Les étapes concrètes pour lancer votre divorce sans argent
Pour organiser votre démarche de manière structurée, voici un plan d'action séquentiel. Chaque étape doit être validée avant de passer à la suivante pour maximiser vos chances de succès et éviter les écueils administratifs. La patience et la rigueur dans la constitution de votre dossier initial sont les clés pour une procédure sereine.
- Évaluer votre éligibilité : Comparez vos revenus mensuels et votre patrimoine avec les barèmes de l'aide juridictionnelle disponibles sur service-public.fr.
- Consulter gratuitement : Prenez rendez-vous dans un Point d'Accès au Droit ou une permanence d'avocats pour exposer votre situation et obtenir des conseils personnalisés sur la procédure.
- Constituer le dossier d'AJ : Rassemblez tous les documents nécessaires (formulaire Cerfa, justificatifs de revenus, d'identité, livret de famille, etc.). Un dossier complet accélère le traitement.
- Déposer la demande : Envoyez ou déposez votre dossier complet au bureau d'aide juridictionnelle (BAJ) du tribunal judiciaire de votre domicile.
- Attendre la décision : Une fois la décision d'admission (totale ou partielle) reçue, vous pouvez soit contacter l'avocat que vous aviez choisi (s'il accepte l'AJ), soit demander au bâtonnier de vous en désigner un.
- Définir la stratégie avec l'avocat : Discutez avec votre avocat de la procédure la plus adaptée (consentement mutuel ou judiciaire) en fonction de votre situation et de vos relations avec votre conjoint.

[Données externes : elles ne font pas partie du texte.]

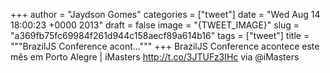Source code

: 
+++
author = "Jaydson Gomes"
categories = ["tweet"]
date = "Wed Aug 14 18:00:23 +0000 2013"
draft = false
image = "{TWEET_IMAGE}"
slug = "a369fb75fc69984f261d944c158aecf89a614b16"
tags = ["tweet"]
title = """BrazilJS Conference acont..."""
+++
BrazilJS Conference acontece este mês em Porto Alegre | iMasters http://t.co/3JTUFz3IHc via @iMasters
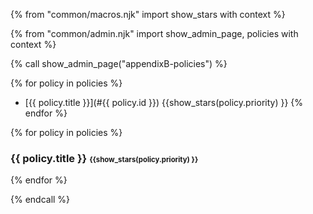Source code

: {% from "common/macros.njk" import  show_stars with context %}

{% from "common/admin.njk" import show_admin_page, policies with context %}

{% call show_admin_page("appendixB-policies") %}
<div id="main">

{% for policy in policies %}
* [{{ policy.title }}](#{{ policy.id }}) {{show_stars(policy.priority) }}
{% endfor %}

{% for policy in policies %} 
<div id="{{ policy.id }}">

### {{ policy.title }} <small><small>{{show_stars(policy.priority) }}</small></small>

<div class="indented">
<include src="policies.mbdf#{{ policy.id }}" />
</div>

</div>
{% endfor %}

</div>

{% endcall %}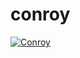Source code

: # conroy

[![Conroy](https://vignette.wikia.nocookie.net/rickandmorty/images/a/ab/Conroy.png)](https://rickandmorty.fandom.com/wiki/Conroy)
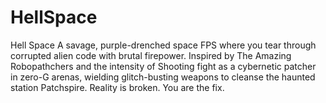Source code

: # HellSpace
Hell Space A savage, purple-drenched space FPS where you tear through corrupted alien code with brutal firepower. Inspired by The Amazing Robopathchers and the intensity of Shooting fight as a cybernetic patcher in zero-G arenas, wielding glitch-busting weapons to cleanse the haunted station Patchspire. Reality is broken. You are the fix.

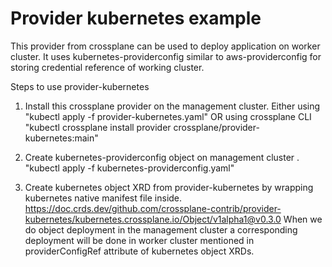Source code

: # Provider kubernetes example

This provider from crossplane can be used to deploy application on worker cluster. It uses kubernetes-providerconfig 
similar to aws-providerconfig for storing credential reference of working cluster.

Steps to use provider-kubernetes
1. Install this crossplane provider on the management cluster.
Either using "kubectl apply -f provider-kubernetes.yaml" OR 
using crossplane CLI "kubectl crossplane install provider crossplane/provider-kubernetes:main"

2. Create kubernetes-providerconfig object on management cluster .
"kubectl apply -f kubernetes-providerconfig.yaml"

3. Create kubernetes object XRD from provider-kubernetes by wrapping kubernetes native manifest file inside.
https://doc.crds.dev/github.com/crossplane-contrib/provider-kubernetes/kubernetes.crossplane.io/Object/v1alpha1@v0.3.0 
When we do object deployment in the management cluster a corresponding deployment will be done in worker cluster mentioned in providerConfigRef attribute of 
kubernetes object XRDs.
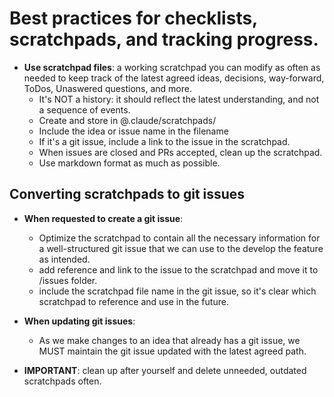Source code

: # Best practices for checklists, scratchpads, and tracking progress.

- **Use scratchpad files**: a working scratchpad you can modify as often as needed to keep track of the latest agreed ideas, decisions, way-forward, ToDos, Unaswered questions, and more.
  - It's NOT a history: it should reflect the latest understanding, and not a sequence of events.
  - Create and store in @.claude/scratchpads/
  - Include the idea or issue name in the filename
  - If it's a git issue, include a link to the issue in the scratchpad.
  - When issues are closed and PRs accepted, clean up the scratchpad.
  - Use markdown format as much as possible.

## Converting scratchpads to git issues
- **When requested to create a git issue**:
  - Optimize the scratchpad to contain all the necessary information for a well-structured git issue that we can use to the develop the feature as intended.
  - add reference and link to the issue to the scratchpad and move it to /issues folder.
  - include the scratchpad file name in the git issue, so it's clear which scratchpad to reference and use in the future.

- **When updating git issues**:
  - As we make changes to an idea that already has a git issue, we MUST maintain the git issue updated with the latest agreed path.

- **IMPORTANT**: clean up after yourself and delete unneeded, outdated scratchpads often.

- Lancer la procédure : Votre avocat se chargera alors de toutes les démarches, que ce soit la rédaction de la convention de divorce ou la saisine du juge aux affaires familiales.
Points clés
- L'aide juridictionnelle est le principal dispositif pour financer un divorce sans ressources.
- Les revenus du demandeur déterminent le taux de prise en charge par l'État (total ou partiel).

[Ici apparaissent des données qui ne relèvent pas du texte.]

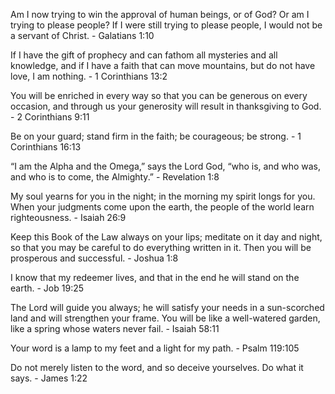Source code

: Am I now trying to win the approval of human beings, or of God? Or am I trying to please people? If I were still trying to please people, I would not be a servant of Christ. - Galatians 1:10

If I have the gift of prophecy and can fathom all mysteries and all knowledge, and if I have a faith that can move mountains, but do not have love, I am nothing. - 1 Corinthians 13:2

You will be enriched in every way so that you can be generous on every occasion, and through us your generosity will result in thanksgiving to God. - 2 Corinthians 9:11

Be on your guard; stand firm in the faith; be courageous; be strong. - 1 Corinthians 16:13

“I am the Alpha and the Omega,” says the Lord God, “who is, and who was, and who is to come, the Almighty.” - Revelation 1:8

My soul yearns for you in the night; in the morning my spirit longs for you. When your judgments come upon the earth, the people of the world learn righteousness. - Isaiah 26:9

Keep this Book of the Law always on your lips; meditate on it day and night, so that you may be careful to do everything written in it. Then you will be prosperous and successful. - Joshua 1:8

I know that my redeemer lives, and that in the end he will stand on the earth. - Job 19:25

The Lord will guide you always; he will satisfy your needs in a sun-scorched land and will strengthen your frame. You will be like a well-watered garden, like a spring whose waters never fail. - Isaiah 58:11

Your word is a lamp to my feet and a light for my path. - Psalm 119:105

Do not merely listen to the word, and so deceive yourselves. Do what it says. - James 1:22
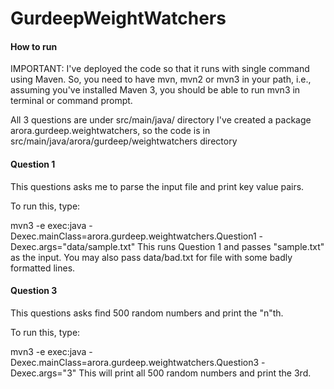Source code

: # GurdeepWeightWatchers

#### How to run ####
IMPORTANT: I've deployed the code so that it runs with single command using Maven.
So, you need to have mvn, mvn2 or mvn3 in your path, i.e., assuming you've installed Maven 3, you should be able
to run mvn3 in terminal or command prompt.

All 3 questions are under src/main/java/ directory
I've created a package arora.gurdeep.weightwatchers, so the code is in src/main/java/arora/gurdeep/weightwatchers directory

#### Question 1 ####
This questions asks me to parse the input file and print key value pairs.

To run this, type:

mvn3 -e exec:java -Dexec.mainClass=arora.gurdeep.weightwatchers.Question1 -Dexec.args="data/sample.txt"
This runs Question 1 and passes "sample.txt" as the input. You may also pass data/bad.txt for file with some badly
formatted lines.


#### Question 3 ####
This questions asks find 500 random numbers and print the "n"th.

To run this, type:

mvn3 -e exec:java -Dexec.mainClass=arora.gurdeep.weightwatchers.Question3 -Dexec.args="3"
This will print all 500 random numbers and print the 3rd.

- Le divorce par consentement mutuel est la procédure la moins coûteuse et la plus rapide.
- La présence d'un avocat est obligatoire pour chaque époux, même en cas d'accord.
- Des consultations juridiques gratuites existent pour obtenir des premiers conseils.
Sources
Ces éléments sont d'ordre général et ne sauraient remplacer une consultation juridique. Pour un cas précis, adressez-vous à un avocat ou à un professionnel du droit.
Questions fréquentes
Comment quitter son mari quand on n'a pas d'argent ?
Pour quitter votre conjoint sans ressources financières, le dispositif principal est l'aide juridictionnelle, qui peut couvrir les frais d'avocat. Des consultations juridiques gratuites et des associations spécialisées peuvent aussi vous orienter. En cas d'urgence, des structures d'hébergement existent pour vous mettre en sécurité.
Est-il possible de divorcer gratuitement ?
Un divorce n'est jamais totalement gratuit car des frais sont incompressibles (avocats, notaire). Cependant, grâce à l'aide juridictionnelle totale, l'État peut prendre en charge 100 % de ces frais si vos revenus sont très faibles, rendant la procédure gratuite pour vous.
Quelle est la première chose à faire quand on veut divorcer ?
La première étape est de prendre conseil auprès d'un professionnel. Profitez des consultations juridiques gratuites proposées par les barreaux ou les maisons de justice pour évaluer votre situation. Ensuite, si vos ressources sont limitées, constituez un dossier de demande d'aide juridictionnelle avant toute chose.
Quel est le divorce le moins cher ?
Le divorce par consentement mutuel sans juge est généralement le moins onéreux et le plus rapide. Puisqu'il suppose un accord total entre les époux, il limite les honoraires d'avocat à la rédaction de la convention et aux formalités. Couplé à l'aide juridictionnelle, son coût peut devenir nul pour les bénéficiaires.